**THE DATA:**
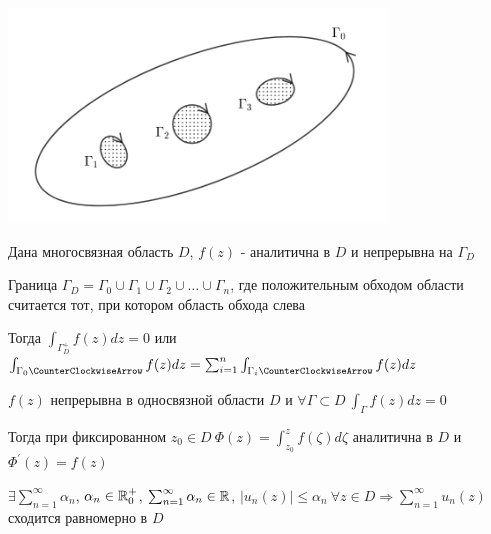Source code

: \documentclass[12pt]{article}
\begin{document}
\begin{MyTheorem}
    
    \begin{center}
        \includegraphics[width=10cm]{addchapters2/images/addchapters2_2025_04_04_2}
    \end{center}
    
     Дана многосвязная область $D$, $f(z)$ - аналитична в $D$ и непрерывна на $\Gamma_D$


    Граница $\Gamma_D = \Gamma_0 \cup \Gamma_1 \cup \Gamma_2 \cup \dots \cup \Gamma_n$, где положительным обходом области
    считается тот, при котором область обхода слева

    Тогда $\int_{\Gamma_D^+} f(z) dz = 0$ или $\int_{\Gamma_0 \CounterClockwiseArrow} f(z) dz = \sum_{i = 1}^n \int_{\Gamma_i \CounterClockwiseArrow} f(z) dz$ 
\end{MyTheorem}

\begin{MyTheorem}
    \Ths $f(z)$ непрерывна в односвязной области $D$ и $\forall \Gamma \subset D \ \int_\Gamma f(z) dz = 0$

    Тогда при фиксированном $z_0 \in D \ \Phi(z) = \int_{z_0}^z f(\zeta) d\zeta$ аналитична в $D$ и $\Phi^\prime(z) = f(z)$
\end{MyTheorem}

\begin{MyTheorem}

    $\exists \sum_{n = 1}^\infty \alpha_n$, $\alpha_n \in \mathbb{R}_0^+$, $\sum_{n = 1}^\infty \alpha_n \in \mathbb{R}$,
    $|u_n(z)| \leq \alpha_n \ \forall z \in D \Longrightarrow \sum_{n = 1}^\infty u_n(z)$ сходится равномерно в $D$
\end{MyTheorem}
\end{document}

**YOUR OBJECTIVE:** Lines with the string "области": pick each one out of the material and return it.

**REPLY TO THE TASK:**
    Граница $\Gamma_D = \Gamma_0 \cup \Gamma_1 \cup \Gamma_2 \cup \dots \cup \Gamma_n$, где положительным обходом области
    \Ths $f(z)$ непрерывна в односвязной области $D$ и $\forall \Gamma \subset D \ \int_\Gamma f(z) dz = 0$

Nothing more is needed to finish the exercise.